Ein eigenes Uhrwerk hat Christine Hutter bereits, ihre Manufaktur mit 2500 Quadratmetern ist noch im Bau. Die ehemalige Managerin aus dem Uhrengewerbe konnte Schweizer Investoren für die Reanimation der Marke Moritz Grossmann gewinnen.100 Uhren des Modells Benu werden in den derzeitigen Ateliers und von 2012 an in den neuen Werkhallen gefertigt. Das Werk ist entwickelt, die Uhren im Prinzip schon verkauft. Mit Energie und Überzeugungskraft macht die Bayerin wett, was ihr an Tradition fehlt – denn bis auf den Markennamen, den sie sich vor einigen Jahren sicherte, hat sie keinen direkten Bezug zu Glashütte.

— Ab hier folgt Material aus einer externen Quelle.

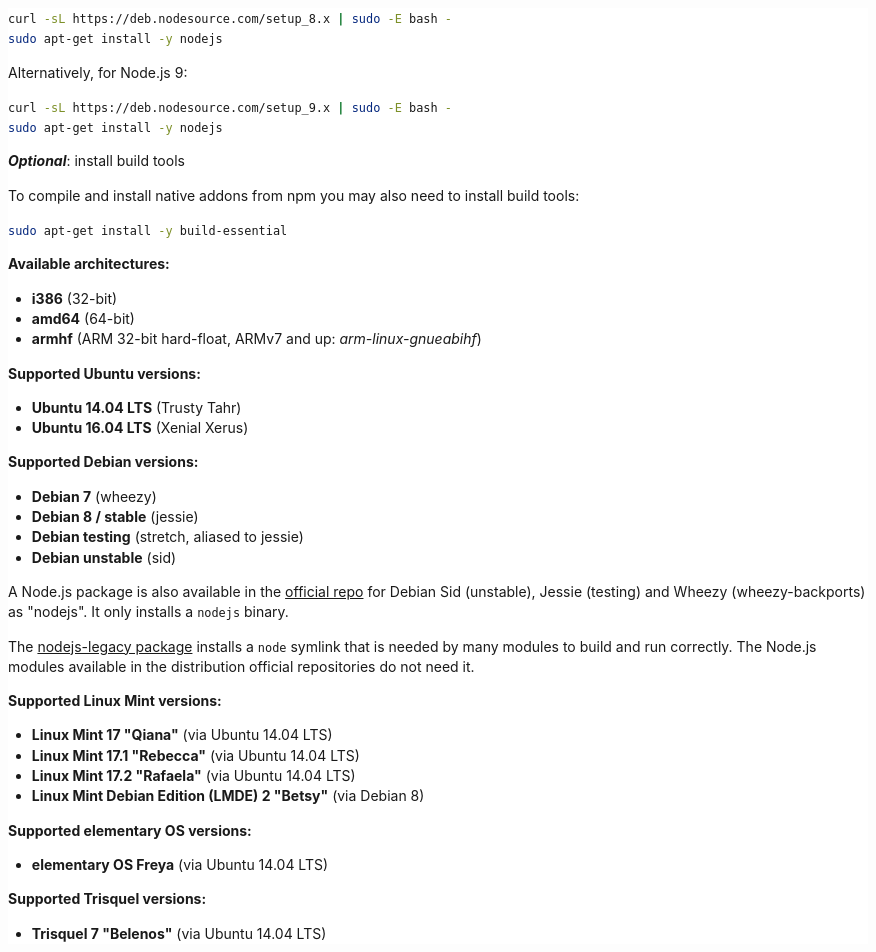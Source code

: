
 ```bash
curl -sL https://deb.nodesource.com/setup_8.x | sudo -E bash -
sudo apt-get install -y nodejs
```

Alternatively, for Node.js 9:

```bash
curl -sL https://deb.nodesource.com/setup_9.x | sudo -E bash -
sudo apt-get install -y nodejs
```

***Optional***: install build tools

To compile and install native addons from npm you may also need to install build tools:

```bash
sudo apt-get install -y build-essential
```

**Available architectures:**

* **i386** (32-bit)
* **amd64** (64-bit)
* **armhf** (ARM 32-bit hard-float, ARMv7 and up: _arm-linux-gnueabihf_)

**Supported Ubuntu versions:**

* **Ubuntu 14.04 LTS** (Trusty Tahr)
* **Ubuntu 16.04 LTS** (Xenial Xerus)

**Supported Debian versions:**

* **Debian 7** (wheezy)
* **Debian 8 / stable** (jessie)
* **Debian testing** (stretch, aliased to jessie)
* **Debian unstable** (sid)

A Node.js package is also available in the [official repo](http://packages.debian.org/search?searchon=names&keywords=nodejs) for Debian Sid (unstable), Jessie (testing) and Wheezy (wheezy-backports) as "nodejs". It only installs a `nodejs` binary.

The [nodejs-legacy package](http://packages.debian.org/search?searchon=names&keywords=nodejs-legacy) installs a `node` symlink that is needed by many modules to build and run correctly.
The Node.js modules available in the distribution official repositories do not need it.

**Supported Linux Mint versions:**

* **Linux Mint 17 "Qiana"** (via Ubuntu 14.04 LTS)
* **Linux Mint 17.1 "Rebecca"** (via Ubuntu 14.04 LTS)
* **Linux Mint 17.2 "Rafaela"** (via Ubuntu 14.04 LTS)
* **Linux Mint Debian Edition (LMDE) 2 "Betsy"** (via Debian 8)

**Supported elementary OS versions:**

* **elementary OS Freya** (via Ubuntu 14.04 LTS)

**Supported Trisquel versions:**

* **Trisquel 7 "Belenos"** (via Ubuntu 14.04 LTS)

Das Unternehmen Tutima hat Tradition im sächsischen Uhrmacherdorf, aber die geriet nach dem Ende des Zweiten Weltkriegs in Vergessenheit. Tutima wurde, zunächst unter dem Namen Urofa, 1926 von Ernst Kurtz in
Glashütte gegründet. Nach 1945 führte er, zunächst in Franken und von 1951 an in Ganderkesee, das Unternehmen weiter. Nun hat Tutima mit seiner Manufaktur wieder einen Fuß in das Uhrendorf gesetzt. Langfristig planen die Eigner mehr Produktion nach Glashütte zu holen. Im fünf Kilometer entfernten Schlottwitz sollen für eine Übergangszeit noch Räume hinzugemietet werden, bis andere Kapazitäten im Dorf frei werden.
Doch nur Uhren, die in Glashütte produziert werden, dürfen den Schriftzug "Made in Glashütte" tragen. "Schlottwitz ist Teil der Stadt Glashütte", erklärt Alexander Philipp das Ausweichmanöver. Es wird eng in Glashütte.